Há uns 32 anos
uma menina mestiça de carinha redonda entrou na sala de aula, vinda da capital
para o interior do estado. Na hora do lanche, a professora me chamou: Luciana, pode
fazer companhia pra ela? Ah, que saco, pensei, mas fiz. Descobri que na capital
ela morava no mesmo bairro em que minha mãe cresceu. E na hora da saída,
descobrimos que nossas mães foram amigas na juventude. Eu e essa menina nos
encontramos na emoção de um reencontro.
Tive uma escova
de dentes durante anos na casa dela, a casa onde a gente não tinha hora pra
dormir e ouvia um violão sendo tocado todas as noites. Devo ter acordado mais
na casa dela do que na minha durante a infância e a adolescência. Ela não aguentava
me ouvir todas as manhãs: adivinha o que eu sonhei? (e, sim, querida, essa
ainda é a minha primeira frase ao acordar)
Uma vez ela me
deixou pra fora de casa porque eu não segurei direito a corda no cabo de guerra
e ela rolou ladeira (ladeirão pra uma criança) abaixo. Soltou a tampa de um
freezer na minha mão. Não tinha paciência pra me ensinar matemática: como você
não entende ISSO? Um dia me apaixonei pelo ex-namorado dela.
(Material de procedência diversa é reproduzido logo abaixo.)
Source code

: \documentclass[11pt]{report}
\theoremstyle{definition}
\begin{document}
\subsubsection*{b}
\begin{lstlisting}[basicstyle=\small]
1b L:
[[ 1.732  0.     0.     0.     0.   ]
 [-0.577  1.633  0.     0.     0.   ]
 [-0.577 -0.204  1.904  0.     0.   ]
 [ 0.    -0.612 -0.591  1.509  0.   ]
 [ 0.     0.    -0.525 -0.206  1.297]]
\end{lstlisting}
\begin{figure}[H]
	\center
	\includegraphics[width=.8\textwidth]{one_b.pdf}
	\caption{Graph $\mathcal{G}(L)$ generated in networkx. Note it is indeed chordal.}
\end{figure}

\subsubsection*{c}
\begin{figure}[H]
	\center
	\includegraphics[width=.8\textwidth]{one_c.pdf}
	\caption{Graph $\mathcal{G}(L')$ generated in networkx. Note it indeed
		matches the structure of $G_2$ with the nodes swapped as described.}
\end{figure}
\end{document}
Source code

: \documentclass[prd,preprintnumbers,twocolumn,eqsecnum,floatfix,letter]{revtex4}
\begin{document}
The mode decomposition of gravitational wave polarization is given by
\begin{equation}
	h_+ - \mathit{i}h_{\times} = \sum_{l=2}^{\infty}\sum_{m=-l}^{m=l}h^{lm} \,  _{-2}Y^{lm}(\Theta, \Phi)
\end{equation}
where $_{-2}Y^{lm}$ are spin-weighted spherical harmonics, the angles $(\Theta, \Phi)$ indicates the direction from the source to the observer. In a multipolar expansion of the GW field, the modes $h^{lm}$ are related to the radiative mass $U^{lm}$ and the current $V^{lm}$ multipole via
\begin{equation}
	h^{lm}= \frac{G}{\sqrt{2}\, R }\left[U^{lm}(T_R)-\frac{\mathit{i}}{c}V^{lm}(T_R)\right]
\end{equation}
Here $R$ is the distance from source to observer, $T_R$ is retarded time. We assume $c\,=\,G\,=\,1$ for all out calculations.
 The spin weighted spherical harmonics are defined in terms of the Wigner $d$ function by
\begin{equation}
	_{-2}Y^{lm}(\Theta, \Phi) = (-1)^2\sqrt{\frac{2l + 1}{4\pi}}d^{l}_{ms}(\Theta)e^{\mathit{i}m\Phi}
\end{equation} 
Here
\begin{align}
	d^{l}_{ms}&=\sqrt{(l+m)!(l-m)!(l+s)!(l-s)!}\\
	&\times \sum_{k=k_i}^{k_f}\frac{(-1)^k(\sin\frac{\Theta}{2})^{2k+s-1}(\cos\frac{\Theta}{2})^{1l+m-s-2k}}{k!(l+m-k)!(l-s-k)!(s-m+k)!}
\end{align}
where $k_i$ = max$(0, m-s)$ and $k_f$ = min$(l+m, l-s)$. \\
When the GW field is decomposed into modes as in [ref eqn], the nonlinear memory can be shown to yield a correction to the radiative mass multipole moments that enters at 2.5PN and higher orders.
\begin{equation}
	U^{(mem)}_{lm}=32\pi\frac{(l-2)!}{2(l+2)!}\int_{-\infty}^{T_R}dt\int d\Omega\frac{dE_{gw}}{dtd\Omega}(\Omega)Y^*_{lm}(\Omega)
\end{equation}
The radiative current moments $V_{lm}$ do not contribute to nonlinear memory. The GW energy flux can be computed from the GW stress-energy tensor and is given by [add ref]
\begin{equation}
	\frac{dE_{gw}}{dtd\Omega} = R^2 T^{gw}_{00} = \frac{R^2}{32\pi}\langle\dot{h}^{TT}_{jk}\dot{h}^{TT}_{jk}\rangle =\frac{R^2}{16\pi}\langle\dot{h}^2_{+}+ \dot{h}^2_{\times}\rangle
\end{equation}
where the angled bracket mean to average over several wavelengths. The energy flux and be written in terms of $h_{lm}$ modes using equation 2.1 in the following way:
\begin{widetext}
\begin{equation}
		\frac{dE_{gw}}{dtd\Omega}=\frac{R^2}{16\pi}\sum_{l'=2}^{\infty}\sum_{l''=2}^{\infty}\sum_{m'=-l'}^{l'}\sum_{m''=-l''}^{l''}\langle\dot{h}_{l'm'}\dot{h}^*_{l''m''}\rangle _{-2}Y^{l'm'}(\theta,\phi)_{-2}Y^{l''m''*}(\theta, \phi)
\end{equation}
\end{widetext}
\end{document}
A gente não olhava
mais direito uma pra outra, mas não perdia a oportunidade de se abraçar e
dizer: tô com raiva, mas te amo. E seguia cada uma pro seu lado.
Ladeira,
freezer, matemática, namorados, distância, seja o que for, não houve jeito
desse amor diminuir. Minha amiga de carinha redonda e canelas finas cobertas
por meias coloridas. Se há um autor da nossa história, penso que no dia em que
a professora me pediu aquela gentileza ele pensou assim: hoje a Luciana ganhará
um presente pra toda a vida.
Coragem é a
atitude humana que eu mais admiro. Coragem de viver de acordo com quem se é,
então...minha amiga tem essa coragem, nem deve saber o quanto me ensina, o
quanto me inspira. Se você soubesse, minha amiga, como é grande, genuíno e
puro o que eu sinto por você...dizem que é amor. Pode ser. Mas eu ainda acho
que vai um pouco além.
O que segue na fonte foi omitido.